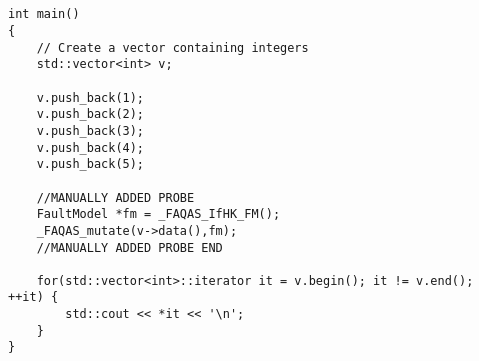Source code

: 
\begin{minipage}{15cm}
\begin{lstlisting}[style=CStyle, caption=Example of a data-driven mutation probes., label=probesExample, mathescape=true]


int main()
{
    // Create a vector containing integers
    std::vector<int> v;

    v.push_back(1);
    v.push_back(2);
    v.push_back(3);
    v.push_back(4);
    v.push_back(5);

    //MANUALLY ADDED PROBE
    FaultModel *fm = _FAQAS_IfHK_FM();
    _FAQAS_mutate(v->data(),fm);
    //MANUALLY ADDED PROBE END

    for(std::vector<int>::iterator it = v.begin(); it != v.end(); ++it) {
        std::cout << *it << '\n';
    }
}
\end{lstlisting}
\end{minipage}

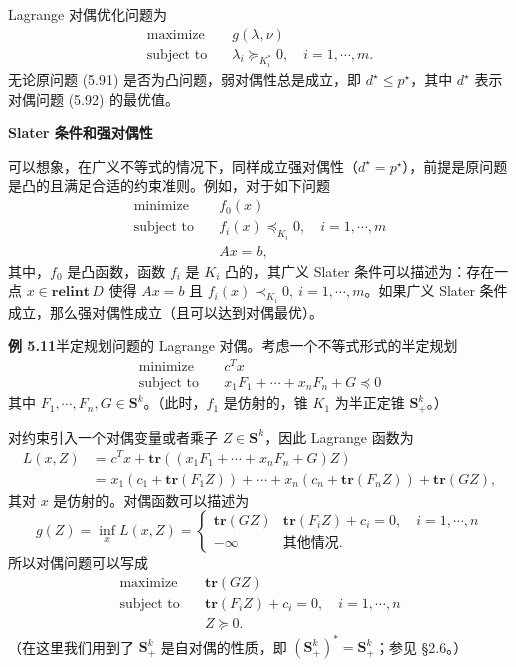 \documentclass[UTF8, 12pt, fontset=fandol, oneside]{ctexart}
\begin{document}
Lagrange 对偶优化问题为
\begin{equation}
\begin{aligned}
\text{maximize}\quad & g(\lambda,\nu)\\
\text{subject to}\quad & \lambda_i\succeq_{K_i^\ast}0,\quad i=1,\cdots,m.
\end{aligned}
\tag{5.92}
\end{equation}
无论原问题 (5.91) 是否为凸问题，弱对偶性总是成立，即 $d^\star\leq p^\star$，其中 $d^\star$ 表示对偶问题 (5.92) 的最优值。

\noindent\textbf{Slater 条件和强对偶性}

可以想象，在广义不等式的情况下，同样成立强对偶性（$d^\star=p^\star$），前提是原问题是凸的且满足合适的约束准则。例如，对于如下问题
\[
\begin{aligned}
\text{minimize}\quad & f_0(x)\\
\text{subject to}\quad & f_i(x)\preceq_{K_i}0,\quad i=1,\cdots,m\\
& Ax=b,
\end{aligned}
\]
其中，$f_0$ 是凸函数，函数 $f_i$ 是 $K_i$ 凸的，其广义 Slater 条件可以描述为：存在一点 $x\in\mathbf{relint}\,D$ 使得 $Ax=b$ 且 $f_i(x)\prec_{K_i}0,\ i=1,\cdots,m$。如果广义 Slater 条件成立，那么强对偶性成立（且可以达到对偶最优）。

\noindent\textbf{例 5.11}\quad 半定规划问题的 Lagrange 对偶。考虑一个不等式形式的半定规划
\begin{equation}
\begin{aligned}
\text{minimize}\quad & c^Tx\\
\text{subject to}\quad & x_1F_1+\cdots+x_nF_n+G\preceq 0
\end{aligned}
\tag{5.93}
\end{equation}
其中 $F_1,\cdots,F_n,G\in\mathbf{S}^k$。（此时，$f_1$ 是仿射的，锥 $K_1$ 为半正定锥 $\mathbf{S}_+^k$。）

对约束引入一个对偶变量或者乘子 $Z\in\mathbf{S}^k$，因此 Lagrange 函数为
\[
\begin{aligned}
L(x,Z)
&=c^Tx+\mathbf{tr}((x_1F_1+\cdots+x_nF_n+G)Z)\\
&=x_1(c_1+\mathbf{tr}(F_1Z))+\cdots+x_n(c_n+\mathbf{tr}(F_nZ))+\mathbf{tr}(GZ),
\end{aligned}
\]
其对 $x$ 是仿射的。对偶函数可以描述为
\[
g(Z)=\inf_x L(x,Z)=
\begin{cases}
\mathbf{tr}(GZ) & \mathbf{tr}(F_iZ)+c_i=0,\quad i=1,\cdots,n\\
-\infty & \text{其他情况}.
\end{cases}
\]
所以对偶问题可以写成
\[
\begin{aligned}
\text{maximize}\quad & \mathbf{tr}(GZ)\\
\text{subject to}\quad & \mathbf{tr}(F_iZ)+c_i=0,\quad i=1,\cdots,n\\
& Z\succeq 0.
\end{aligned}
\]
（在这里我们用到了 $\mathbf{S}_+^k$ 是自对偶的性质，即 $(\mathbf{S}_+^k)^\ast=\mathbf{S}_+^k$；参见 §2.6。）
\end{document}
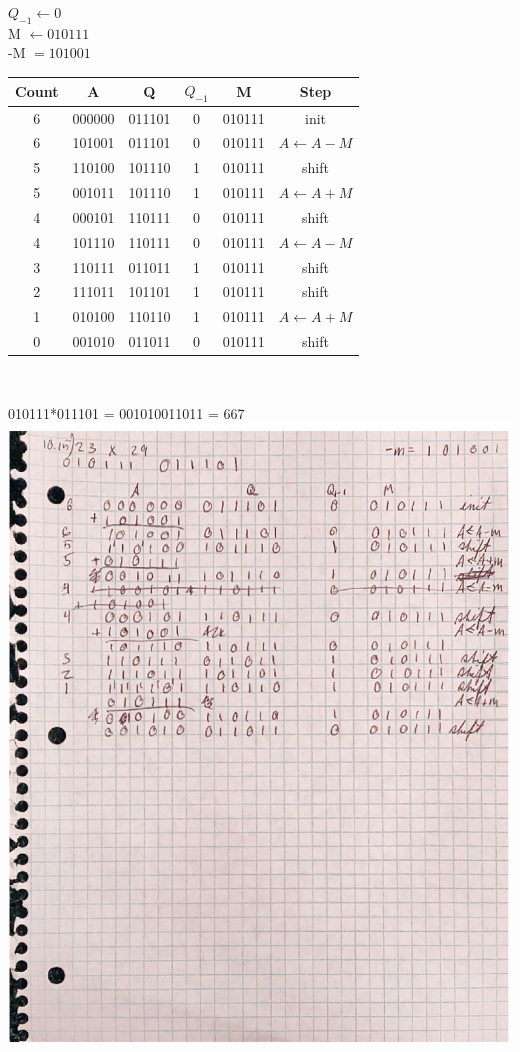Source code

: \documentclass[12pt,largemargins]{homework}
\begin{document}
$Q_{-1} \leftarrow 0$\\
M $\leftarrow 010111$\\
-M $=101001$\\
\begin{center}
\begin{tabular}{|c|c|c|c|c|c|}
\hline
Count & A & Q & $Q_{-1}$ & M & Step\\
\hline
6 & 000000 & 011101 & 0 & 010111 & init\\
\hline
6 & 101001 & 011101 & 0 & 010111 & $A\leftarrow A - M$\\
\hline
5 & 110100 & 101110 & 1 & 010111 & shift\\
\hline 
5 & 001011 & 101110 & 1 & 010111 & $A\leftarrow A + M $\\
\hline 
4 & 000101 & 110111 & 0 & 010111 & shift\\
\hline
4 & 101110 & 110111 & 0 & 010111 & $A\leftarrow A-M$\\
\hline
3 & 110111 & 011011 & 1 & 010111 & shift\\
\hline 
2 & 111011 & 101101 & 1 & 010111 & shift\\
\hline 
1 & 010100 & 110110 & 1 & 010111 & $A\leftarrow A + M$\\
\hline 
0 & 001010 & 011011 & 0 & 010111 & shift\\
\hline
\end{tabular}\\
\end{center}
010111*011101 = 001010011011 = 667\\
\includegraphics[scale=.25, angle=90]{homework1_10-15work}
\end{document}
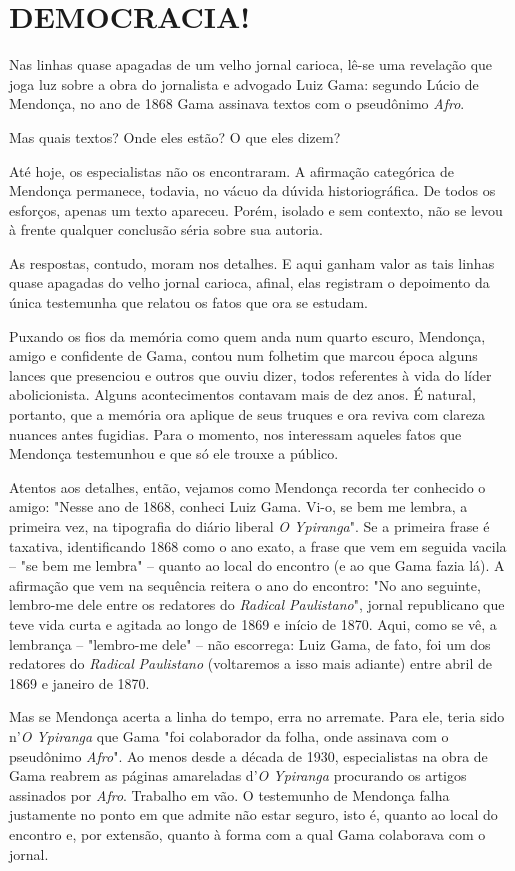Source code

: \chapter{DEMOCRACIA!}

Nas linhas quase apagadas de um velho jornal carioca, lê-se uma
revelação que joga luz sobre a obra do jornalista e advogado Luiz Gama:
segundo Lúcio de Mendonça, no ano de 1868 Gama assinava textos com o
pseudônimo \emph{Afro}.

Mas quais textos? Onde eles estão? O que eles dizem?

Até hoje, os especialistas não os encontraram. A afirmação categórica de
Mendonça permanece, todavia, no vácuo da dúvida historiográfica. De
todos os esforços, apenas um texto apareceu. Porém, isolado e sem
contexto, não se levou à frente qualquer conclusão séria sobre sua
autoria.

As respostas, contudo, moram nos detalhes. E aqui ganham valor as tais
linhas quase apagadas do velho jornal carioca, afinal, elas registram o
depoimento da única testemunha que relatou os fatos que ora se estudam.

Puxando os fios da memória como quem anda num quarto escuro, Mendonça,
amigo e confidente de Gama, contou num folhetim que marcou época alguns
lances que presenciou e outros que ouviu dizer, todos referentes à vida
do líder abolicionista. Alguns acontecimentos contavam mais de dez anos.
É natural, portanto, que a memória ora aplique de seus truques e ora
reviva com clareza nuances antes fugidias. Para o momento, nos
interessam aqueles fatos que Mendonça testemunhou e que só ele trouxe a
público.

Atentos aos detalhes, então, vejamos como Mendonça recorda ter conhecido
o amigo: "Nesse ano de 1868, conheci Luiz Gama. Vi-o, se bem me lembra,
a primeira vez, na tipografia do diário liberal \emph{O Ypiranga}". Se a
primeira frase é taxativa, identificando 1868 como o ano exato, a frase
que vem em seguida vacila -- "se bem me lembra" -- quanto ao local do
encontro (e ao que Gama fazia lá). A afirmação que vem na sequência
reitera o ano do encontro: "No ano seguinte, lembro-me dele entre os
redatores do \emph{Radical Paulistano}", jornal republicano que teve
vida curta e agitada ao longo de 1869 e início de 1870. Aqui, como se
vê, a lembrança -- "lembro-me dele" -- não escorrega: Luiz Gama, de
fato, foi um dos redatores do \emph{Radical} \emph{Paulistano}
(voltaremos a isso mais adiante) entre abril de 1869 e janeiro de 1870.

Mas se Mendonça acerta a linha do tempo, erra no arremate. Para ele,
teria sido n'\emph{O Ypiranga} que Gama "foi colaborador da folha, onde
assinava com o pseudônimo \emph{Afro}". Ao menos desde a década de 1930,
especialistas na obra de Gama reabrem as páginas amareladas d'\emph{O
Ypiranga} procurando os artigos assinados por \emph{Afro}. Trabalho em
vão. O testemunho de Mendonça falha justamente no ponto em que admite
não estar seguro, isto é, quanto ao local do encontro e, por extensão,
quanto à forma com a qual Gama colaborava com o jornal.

---

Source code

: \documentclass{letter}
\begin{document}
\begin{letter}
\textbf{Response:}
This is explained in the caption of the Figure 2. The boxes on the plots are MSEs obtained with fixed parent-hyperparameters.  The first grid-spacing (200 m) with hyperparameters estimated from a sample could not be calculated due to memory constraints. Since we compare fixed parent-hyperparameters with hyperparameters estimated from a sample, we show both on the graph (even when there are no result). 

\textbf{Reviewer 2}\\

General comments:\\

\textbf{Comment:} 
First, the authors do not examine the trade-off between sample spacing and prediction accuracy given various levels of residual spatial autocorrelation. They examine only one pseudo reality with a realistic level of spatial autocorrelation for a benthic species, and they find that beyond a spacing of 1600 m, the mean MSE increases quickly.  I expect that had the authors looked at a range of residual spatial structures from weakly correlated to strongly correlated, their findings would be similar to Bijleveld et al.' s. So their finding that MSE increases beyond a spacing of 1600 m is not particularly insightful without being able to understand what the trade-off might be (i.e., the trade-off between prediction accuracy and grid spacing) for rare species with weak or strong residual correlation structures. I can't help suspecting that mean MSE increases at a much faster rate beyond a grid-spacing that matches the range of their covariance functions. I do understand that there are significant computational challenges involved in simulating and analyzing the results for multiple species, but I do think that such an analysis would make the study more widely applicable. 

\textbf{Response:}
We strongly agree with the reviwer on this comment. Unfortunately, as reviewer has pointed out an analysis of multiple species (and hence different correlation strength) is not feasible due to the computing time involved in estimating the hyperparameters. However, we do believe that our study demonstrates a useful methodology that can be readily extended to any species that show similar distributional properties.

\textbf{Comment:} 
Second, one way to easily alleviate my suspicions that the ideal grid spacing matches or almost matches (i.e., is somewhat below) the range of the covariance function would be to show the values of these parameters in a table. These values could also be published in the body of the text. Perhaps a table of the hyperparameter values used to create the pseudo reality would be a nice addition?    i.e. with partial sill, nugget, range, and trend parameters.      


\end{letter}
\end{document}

## What the task asks
Pick every line from the listing holding the string "como", and copy it.

## Reply to the exercise
Puxando os fios da memória como quem anda num quarto escuro, Mendonça,
Atentos aos detalhes, então, vejamos como Mendonça recorda ter conhecido
primeira frase é taxativa, identificando 1868 como o ano exato, a frase
vida curta e agitada ao longo de 1869 e início de 1870. Aqui, como se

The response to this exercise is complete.